:: What the task asks ::
Until you reach the line containing "### Add stakeholder and role", reproduce each line of the listing exactly, please, and include that line as well.

============================================================

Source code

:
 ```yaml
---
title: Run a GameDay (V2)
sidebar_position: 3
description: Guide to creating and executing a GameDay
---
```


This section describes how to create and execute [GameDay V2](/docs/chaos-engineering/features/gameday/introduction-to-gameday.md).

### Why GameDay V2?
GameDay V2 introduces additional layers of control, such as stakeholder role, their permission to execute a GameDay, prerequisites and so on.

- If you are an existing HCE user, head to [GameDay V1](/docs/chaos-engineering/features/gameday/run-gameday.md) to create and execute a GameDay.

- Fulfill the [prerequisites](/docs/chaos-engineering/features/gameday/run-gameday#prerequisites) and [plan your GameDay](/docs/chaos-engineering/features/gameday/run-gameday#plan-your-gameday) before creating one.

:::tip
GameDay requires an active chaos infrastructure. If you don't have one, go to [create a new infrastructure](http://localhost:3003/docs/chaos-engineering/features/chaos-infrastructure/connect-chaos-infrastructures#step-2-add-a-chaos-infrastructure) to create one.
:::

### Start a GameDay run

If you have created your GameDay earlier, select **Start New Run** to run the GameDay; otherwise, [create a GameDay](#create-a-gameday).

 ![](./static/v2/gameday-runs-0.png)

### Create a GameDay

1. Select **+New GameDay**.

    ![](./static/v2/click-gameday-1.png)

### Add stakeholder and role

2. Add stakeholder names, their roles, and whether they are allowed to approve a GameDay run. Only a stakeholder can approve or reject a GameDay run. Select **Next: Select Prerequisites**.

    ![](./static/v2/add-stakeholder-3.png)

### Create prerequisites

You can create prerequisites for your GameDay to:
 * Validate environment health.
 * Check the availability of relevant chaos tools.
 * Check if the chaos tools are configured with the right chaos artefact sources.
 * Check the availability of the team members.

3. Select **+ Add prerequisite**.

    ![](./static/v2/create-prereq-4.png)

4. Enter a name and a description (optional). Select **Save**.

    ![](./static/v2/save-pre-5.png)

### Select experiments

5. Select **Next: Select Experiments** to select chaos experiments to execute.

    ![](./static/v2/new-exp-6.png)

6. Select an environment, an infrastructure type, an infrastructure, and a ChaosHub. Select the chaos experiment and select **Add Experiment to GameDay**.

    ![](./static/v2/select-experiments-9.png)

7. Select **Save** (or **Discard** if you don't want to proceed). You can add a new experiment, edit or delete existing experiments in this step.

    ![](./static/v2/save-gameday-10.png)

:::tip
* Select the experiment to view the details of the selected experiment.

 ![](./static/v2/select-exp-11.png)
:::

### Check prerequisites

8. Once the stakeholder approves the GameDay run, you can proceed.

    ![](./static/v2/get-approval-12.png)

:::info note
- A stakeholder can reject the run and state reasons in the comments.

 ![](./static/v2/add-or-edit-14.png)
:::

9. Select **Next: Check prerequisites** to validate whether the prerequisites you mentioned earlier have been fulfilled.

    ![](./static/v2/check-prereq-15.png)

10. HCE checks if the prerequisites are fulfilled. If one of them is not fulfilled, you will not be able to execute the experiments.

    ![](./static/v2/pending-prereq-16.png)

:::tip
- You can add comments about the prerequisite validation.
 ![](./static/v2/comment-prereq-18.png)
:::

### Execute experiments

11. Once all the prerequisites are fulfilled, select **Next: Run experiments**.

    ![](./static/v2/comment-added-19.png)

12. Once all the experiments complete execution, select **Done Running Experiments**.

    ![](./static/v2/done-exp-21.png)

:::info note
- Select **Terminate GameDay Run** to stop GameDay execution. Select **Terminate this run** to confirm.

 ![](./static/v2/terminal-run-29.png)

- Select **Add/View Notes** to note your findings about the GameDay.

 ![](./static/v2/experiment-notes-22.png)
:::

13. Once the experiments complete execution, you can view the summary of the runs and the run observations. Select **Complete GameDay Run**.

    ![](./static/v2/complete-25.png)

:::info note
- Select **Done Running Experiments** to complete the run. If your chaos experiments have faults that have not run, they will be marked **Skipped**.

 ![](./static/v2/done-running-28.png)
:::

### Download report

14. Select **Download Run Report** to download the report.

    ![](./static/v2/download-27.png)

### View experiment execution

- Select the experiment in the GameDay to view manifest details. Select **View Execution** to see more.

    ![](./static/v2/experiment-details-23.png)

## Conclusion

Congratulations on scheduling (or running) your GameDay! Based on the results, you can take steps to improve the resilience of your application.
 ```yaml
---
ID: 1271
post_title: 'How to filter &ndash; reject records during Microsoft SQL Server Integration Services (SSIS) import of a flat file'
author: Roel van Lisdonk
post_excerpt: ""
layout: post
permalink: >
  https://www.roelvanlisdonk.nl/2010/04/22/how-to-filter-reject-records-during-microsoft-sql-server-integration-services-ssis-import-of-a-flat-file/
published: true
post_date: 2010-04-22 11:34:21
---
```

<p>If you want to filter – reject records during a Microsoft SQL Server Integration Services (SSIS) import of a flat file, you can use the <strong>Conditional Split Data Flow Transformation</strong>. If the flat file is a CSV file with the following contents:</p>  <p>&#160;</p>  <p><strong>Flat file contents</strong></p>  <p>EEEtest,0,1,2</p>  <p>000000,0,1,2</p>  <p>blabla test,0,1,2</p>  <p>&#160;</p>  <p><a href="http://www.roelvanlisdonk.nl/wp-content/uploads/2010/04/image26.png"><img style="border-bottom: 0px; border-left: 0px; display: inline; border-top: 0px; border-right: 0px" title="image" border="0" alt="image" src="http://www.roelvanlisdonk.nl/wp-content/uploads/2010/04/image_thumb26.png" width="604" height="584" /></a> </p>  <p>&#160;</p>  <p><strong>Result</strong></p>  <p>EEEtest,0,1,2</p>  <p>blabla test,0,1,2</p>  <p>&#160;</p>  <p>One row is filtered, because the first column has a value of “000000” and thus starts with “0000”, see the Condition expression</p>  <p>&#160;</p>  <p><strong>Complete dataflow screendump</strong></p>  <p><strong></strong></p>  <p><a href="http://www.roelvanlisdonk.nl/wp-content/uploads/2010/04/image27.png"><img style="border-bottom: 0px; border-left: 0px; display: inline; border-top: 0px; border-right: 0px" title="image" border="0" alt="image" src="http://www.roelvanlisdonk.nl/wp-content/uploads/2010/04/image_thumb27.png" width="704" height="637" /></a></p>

============================================================

:: Response for this exercise ::
Source code

:
 ```yaml
---
title: Run a GameDay (V2)
sidebar_position: 3
description: Guide to creating and executing a GameDay
---
```


This section describes how to create and execute [GameDay V2](/docs/chaos-engineering/features/gameday/introduction-to-gameday.md).

### Why GameDay V2?
GameDay V2 introduces additional layers of control, such as stakeholder role, their permission to execute a GameDay, prerequisites and so on.

- If you are an existing HCE user, head to [GameDay V1](/docs/chaos-engineering/features/gameday/run-gameday.md) to create and execute a GameDay.

- Fulfill the [prerequisites](/docs/chaos-engineering/features/gameday/run-gameday#prerequisites) and [plan your GameDay](/docs/chaos-engineering/features/gameday/run-gameday#plan-your-gameday) before creating one.

:::tip
GameDay requires an active chaos infrastructure. If you don't have one, go to [create a new infrastructure](http://localhost:3003/docs/chaos-engineering/features/chaos-infrastructure/connect-chaos-infrastructures#step-2-add-a-chaos-infrastructure) to create one.
:::

### Start a GameDay run

If you have created your GameDay earlier, select **Start New Run** to run the GameDay; otherwise, [create a GameDay](#create-a-gameday).

 ![](./static/v2/gameday-runs-0.png)

### Create a GameDay

1. Select **+New GameDay**.

    ![](./static/v2/click-gameday-1.png)

### Add stakeholder and role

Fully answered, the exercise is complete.